Salas-Whalen believes some of the controversy around Catania's comments is rooted in society's focus on weight loss with a goal of being thin, instead of improving health. "It's our own misconception that we have of how somebody should look and what it means," she says. "Weight loss is complex. (It's) not just the number on the scale going down."

Dr. Elizabeth Wassenaar, regional director of the Eating Recovery Center who has not treated Catania, tells TODAY.com that the way the conversation about Catania's weight loss transpired may be triggering for people who struggle with body image.

"It reinforces this idea that in order to be acceptable, in order to be loved, in order to show up to things, you have to look a certain way — that your body is always being judged by others and that you'll never be thin enough," Wassenaar says.

She adds that the competitive nature of Catania comparing her body to her cast mates' echoes a common struggle for people with eating disorders because they're "always judging themselves really harshly and judging whether or not they're as thin people around them," Wassenaar explains. "This moment ... I think (is) really triggering for people who have those voices in their head already," she says.

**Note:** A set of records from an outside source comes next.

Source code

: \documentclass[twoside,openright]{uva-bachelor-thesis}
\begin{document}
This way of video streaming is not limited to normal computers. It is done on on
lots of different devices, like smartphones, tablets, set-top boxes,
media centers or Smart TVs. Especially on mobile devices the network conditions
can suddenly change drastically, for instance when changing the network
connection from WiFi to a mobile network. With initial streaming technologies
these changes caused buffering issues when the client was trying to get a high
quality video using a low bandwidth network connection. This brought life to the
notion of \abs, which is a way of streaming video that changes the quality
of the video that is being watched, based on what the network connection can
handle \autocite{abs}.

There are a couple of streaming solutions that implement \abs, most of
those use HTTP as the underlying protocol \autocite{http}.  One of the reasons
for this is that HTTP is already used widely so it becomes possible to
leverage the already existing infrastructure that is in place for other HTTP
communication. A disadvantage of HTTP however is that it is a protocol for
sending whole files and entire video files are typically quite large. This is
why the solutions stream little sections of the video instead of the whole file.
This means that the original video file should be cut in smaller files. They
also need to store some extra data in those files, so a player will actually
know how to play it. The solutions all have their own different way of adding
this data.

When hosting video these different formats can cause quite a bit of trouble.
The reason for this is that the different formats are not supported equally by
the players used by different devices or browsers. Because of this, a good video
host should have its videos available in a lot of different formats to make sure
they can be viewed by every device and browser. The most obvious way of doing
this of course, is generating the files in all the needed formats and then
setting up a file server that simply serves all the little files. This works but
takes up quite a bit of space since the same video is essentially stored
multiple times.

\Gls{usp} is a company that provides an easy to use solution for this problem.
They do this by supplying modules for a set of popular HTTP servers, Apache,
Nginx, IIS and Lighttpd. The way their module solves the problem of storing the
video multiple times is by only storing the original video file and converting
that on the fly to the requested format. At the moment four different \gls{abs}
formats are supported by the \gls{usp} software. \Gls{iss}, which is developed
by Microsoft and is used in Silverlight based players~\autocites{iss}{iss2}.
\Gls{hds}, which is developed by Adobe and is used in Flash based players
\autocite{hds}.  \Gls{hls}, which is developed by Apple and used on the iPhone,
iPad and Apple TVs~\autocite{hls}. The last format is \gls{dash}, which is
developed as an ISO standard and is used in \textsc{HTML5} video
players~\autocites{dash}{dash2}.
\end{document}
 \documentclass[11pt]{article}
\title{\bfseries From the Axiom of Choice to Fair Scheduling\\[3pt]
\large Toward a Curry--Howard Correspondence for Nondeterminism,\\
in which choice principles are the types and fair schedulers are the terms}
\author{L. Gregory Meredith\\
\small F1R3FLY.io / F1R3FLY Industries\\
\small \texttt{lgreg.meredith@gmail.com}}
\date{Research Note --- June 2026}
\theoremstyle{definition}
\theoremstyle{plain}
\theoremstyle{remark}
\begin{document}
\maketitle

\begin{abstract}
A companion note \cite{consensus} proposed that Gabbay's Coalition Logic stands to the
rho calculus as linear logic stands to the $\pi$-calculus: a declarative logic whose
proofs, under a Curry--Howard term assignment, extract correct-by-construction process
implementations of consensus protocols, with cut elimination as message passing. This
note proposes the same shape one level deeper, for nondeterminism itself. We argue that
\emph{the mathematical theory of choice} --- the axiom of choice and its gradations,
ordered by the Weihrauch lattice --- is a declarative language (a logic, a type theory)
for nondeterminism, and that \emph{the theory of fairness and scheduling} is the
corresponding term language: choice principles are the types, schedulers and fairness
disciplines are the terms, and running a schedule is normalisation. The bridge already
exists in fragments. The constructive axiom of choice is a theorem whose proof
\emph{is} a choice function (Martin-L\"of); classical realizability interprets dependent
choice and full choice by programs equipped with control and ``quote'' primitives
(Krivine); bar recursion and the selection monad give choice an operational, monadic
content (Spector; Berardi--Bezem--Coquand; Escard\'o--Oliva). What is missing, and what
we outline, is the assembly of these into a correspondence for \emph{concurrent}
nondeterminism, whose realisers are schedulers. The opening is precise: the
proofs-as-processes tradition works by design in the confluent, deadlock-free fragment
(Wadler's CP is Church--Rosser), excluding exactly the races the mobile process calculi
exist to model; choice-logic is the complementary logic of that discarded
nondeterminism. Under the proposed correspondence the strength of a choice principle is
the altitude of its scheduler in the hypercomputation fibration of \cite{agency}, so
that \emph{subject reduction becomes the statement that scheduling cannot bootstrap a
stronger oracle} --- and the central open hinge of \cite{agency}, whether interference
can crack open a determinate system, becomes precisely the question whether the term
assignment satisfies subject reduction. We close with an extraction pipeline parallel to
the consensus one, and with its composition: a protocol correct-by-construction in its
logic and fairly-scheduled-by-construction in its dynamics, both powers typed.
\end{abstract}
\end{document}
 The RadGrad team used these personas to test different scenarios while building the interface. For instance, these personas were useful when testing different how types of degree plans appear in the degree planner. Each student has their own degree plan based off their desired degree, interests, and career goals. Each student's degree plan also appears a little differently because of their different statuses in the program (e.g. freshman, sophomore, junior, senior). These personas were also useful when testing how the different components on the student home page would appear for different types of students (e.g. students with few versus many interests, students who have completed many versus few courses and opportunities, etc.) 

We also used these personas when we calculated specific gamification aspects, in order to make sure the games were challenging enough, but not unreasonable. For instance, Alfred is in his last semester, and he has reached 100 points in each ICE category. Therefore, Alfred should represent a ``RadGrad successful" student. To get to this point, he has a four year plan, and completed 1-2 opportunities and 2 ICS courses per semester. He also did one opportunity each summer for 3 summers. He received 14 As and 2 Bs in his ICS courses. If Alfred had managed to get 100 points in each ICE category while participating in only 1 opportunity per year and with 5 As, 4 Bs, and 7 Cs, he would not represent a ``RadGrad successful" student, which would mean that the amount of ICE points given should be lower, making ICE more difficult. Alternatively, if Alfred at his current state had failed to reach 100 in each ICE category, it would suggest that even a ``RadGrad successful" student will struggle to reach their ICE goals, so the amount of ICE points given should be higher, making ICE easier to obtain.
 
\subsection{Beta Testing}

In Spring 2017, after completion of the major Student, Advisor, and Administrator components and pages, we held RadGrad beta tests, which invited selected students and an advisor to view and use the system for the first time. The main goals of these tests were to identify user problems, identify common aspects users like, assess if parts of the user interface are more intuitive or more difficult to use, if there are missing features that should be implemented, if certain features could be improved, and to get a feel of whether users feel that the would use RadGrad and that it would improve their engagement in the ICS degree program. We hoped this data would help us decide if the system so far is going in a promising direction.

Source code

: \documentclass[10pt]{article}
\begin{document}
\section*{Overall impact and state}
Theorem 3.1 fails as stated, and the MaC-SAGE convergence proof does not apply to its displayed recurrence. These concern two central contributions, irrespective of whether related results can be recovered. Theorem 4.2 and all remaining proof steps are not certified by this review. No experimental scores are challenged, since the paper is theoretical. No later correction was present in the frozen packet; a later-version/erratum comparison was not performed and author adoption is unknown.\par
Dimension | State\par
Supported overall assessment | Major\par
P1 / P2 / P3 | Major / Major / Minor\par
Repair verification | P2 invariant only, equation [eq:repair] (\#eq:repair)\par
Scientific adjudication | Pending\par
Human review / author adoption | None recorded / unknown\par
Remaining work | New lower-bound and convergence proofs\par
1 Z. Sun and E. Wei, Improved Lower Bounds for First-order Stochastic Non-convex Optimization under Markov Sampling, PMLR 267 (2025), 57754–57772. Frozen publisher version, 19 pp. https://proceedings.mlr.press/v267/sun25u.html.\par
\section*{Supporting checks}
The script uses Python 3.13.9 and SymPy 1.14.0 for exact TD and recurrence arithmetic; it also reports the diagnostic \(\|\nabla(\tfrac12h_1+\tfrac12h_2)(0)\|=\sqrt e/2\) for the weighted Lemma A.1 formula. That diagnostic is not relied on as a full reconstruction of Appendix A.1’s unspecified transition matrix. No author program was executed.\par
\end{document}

Charlotte Markey, Ph.D., psychology professor at Rutgers University at Camden, also tells TODAY.com that "these sorts of comments reinforce society’s overvaluation of appearance and thinness in particular. For someone trying to nurture self-acceptance, physical and mental health, these sorts of comments can do real harm."

But Wassenaar says she agrees Catania's "transparency" about how she lost weight is important for people struggling with their own body image.